[Opening Entries shown section]

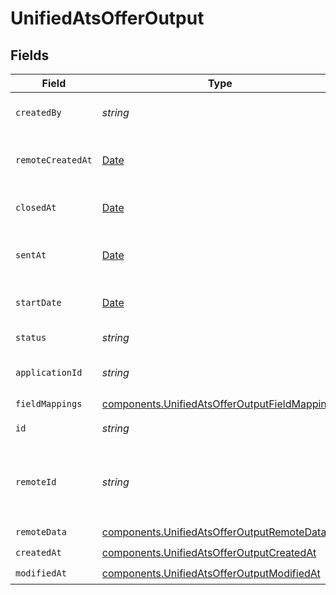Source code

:# UnifiedAtsOfferOutput


## Fields

| Field                                                                                                          | Type                                                                                                           | Required                                                                                                       | Description                                                                                                    |
| -------------------------------------------------------------------------------------------------------------- | -------------------------------------------------------------------------------------------------------------- | -------------------------------------------------------------------------------------------------------------- | -------------------------------------------------------------------------------------------------------------- |
| `createdBy`                                                                                                    | *string*                                                                                                       | :heavy_minus_sign:                                                                                             | The UUID of the creator                                                                                        |
| `remoteCreatedAt`                                                                                              | [Date](https://developer.mozilla.org/en-US/docs/Web/JavaScript/Reference/Global_Objects/Date)                  | :heavy_minus_sign:                                                                                             | The remote creation date of the offer                                                                          |
| `closedAt`                                                                                                     | [Date](https://developer.mozilla.org/en-US/docs/Web/JavaScript/Reference/Global_Objects/Date)                  | :heavy_minus_sign:                                                                                             | The closing date of the offer                                                                                  |
| `sentAt`                                                                                                       | [Date](https://developer.mozilla.org/en-US/docs/Web/JavaScript/Reference/Global_Objects/Date)                  | :heavy_minus_sign:                                                                                             | The sending date of the offer                                                                                  |
| `startDate`                                                                                                    | [Date](https://developer.mozilla.org/en-US/docs/Web/JavaScript/Reference/Global_Objects/Date)                  | :heavy_minus_sign:                                                                                             | The start date of the offer                                                                                    |
| `status`                                                                                                       | *string*                                                                                                       | :heavy_minus_sign:                                                                                             | The status of the offer                                                                                        |
| `applicationId`                                                                                                | *string*                                                                                                       | :heavy_minus_sign:                                                                                             | The UUID of the application                                                                                    |
| `fieldMappings`                                                                                                | [components.UnifiedAtsOfferOutputFieldMappings](../../models/components/unifiedatsofferoutputfieldmappings.md) | :heavy_check_mark:                                                                                             | N/A                                                                                                            |
| `id`                                                                                                           | *string*                                                                                                       | :heavy_minus_sign:                                                                                             | The UUID of the offer                                                                                          |
| `remoteId`                                                                                                     | *string*                                                                                                       | :heavy_minus_sign:                                                                                             | The remote ID of the offer in the context of the 3rd Party                                                     |
| `remoteData`                                                                                                   | [components.UnifiedAtsOfferOutputRemoteData](../../models/components/unifiedatsofferoutputremotedata.md)       | :heavy_check_mark:                                                                                             | N/A                                                                                                            |
| `createdAt`                                                                                                    | [components.UnifiedAtsOfferOutputCreatedAt](../../models/components/unifiedatsofferoutputcreatedat.md)         | :heavy_check_mark:                                                                                             | N/A                                                                                                            |
| `modifiedAt`                                                                                                   | [components.UnifiedAtsOfferOutputModifiedAt](../../models/components/unifiedatsofferoutputmodifiedat.md)       | :heavy_check_mark:                                                                                             | N/A                                                                                                            |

[Closing Entries shown section]

## [Problem to work on]
Set out exactly the lines from the one bearing "The remote ID" through the end of the data, including both ends and omitting all others.

## [Task solution]
| `remoteId`                                                                                                     | *string*                                                                                                       | :heavy_minus_sign:                                                                                             | The remote ID of the offer in the context of the 3rd Party                                                     |
| `remoteData`                                                                                                   | [components.UnifiedAtsOfferOutputRemoteData](../../models/components/unifiedatsofferoutputremotedata.md)       | :heavy_check_mark:                                                                                             | N/A                                                                                                            |
| `createdAt`                                                                                                    | [components.UnifiedAtsOfferOutputCreatedAt](../../models/components/unifiedatsofferoutputcreatedat.md)         | :heavy_check_mark:                                                                                             | N/A                                                                                                            |
| `modifiedAt`                                                                                                   | [components.UnifiedAtsOfferOutputModifiedAt](../../models/components/unifiedatsofferoutputmodifiedat.md)       | :heavy_check_mark:                                                                                             | N/A                                                                                                            |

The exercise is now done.